A limitation that might have contributed to error in the data was human error. For example, incorrect electrode placement might have detected inaccurate sinus rhythms. Not attaching the leads right after exercise might have also contributed to error, as sinus rhythm have to be measured immediately after the exercise was performed.
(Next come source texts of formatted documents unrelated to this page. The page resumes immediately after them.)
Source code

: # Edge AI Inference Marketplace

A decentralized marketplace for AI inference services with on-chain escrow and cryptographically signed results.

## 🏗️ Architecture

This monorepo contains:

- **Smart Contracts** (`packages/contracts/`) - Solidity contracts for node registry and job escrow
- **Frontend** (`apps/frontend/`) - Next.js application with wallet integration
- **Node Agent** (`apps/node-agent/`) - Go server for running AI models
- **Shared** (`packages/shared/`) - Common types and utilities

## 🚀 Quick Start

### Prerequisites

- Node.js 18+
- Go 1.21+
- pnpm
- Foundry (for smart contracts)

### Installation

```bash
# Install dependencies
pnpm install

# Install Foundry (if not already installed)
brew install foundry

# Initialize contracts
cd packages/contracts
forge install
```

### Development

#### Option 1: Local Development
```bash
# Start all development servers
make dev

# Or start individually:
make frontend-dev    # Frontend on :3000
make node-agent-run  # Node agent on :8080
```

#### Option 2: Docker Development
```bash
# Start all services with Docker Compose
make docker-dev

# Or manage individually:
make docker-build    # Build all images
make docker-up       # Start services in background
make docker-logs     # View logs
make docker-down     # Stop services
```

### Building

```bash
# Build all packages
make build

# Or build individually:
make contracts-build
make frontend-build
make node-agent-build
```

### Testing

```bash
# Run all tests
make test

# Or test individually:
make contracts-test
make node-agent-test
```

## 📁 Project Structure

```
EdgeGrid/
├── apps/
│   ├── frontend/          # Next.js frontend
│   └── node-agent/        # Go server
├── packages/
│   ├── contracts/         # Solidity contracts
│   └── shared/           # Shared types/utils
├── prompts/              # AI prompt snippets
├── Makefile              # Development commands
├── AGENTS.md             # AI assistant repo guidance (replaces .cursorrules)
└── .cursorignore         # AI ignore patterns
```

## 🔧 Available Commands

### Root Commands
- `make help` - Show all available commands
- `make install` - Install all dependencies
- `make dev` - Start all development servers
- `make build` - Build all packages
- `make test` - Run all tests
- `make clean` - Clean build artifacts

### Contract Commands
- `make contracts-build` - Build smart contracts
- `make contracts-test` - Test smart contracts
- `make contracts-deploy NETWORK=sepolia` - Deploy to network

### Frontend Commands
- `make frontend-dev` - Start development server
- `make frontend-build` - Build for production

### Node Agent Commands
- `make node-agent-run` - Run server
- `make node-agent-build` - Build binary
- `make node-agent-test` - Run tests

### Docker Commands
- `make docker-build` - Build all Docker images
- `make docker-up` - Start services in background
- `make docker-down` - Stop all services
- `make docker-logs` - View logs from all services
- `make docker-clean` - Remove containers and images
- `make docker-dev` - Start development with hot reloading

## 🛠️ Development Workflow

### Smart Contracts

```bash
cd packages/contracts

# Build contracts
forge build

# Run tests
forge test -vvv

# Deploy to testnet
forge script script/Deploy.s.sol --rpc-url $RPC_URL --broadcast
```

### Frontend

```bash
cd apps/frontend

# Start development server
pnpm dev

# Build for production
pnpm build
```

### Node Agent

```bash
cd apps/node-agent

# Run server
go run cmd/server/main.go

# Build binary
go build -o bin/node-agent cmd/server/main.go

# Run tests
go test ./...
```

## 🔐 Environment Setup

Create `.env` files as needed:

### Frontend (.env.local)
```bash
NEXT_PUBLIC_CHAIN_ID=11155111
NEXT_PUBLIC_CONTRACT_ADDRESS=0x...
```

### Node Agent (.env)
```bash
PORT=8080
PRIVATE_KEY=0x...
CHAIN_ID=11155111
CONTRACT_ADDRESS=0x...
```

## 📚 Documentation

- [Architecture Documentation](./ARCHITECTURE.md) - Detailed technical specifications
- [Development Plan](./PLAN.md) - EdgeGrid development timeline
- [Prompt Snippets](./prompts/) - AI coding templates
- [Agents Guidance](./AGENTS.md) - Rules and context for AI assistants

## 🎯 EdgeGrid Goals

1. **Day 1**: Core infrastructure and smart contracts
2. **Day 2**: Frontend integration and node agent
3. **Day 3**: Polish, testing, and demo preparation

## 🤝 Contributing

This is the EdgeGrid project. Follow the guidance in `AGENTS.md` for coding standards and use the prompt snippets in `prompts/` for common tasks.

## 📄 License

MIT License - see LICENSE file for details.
Electrocardiography is a very useful tool to determine heart rate and the heart’s sinus rhythm. Research has shown that there is a tendency for heart rate to increase as activity level increases. This is due to a greater need of oxygen and blood supply in the body.

References

  • Franco, V., Callaway, C., Salcido, D., McEntire, S., Roth, R., & Hostler, D. Characterization of electrocardiogram changes throughout a marathon. European Journal of Applied Physiology, 114(8), 1725-1735, 2014.
  • Silverthorn, D. Human Physiology: An Integrated Approach. Pearson Education, Inc., Chapter 14, pages 432-472, 2018.
  • (Silverthorn, 2018)
  • Zakynthinaki, M. Modeling Heart Rate Kinetics. PLoS ONE. 10 (4): 1-17, 2015.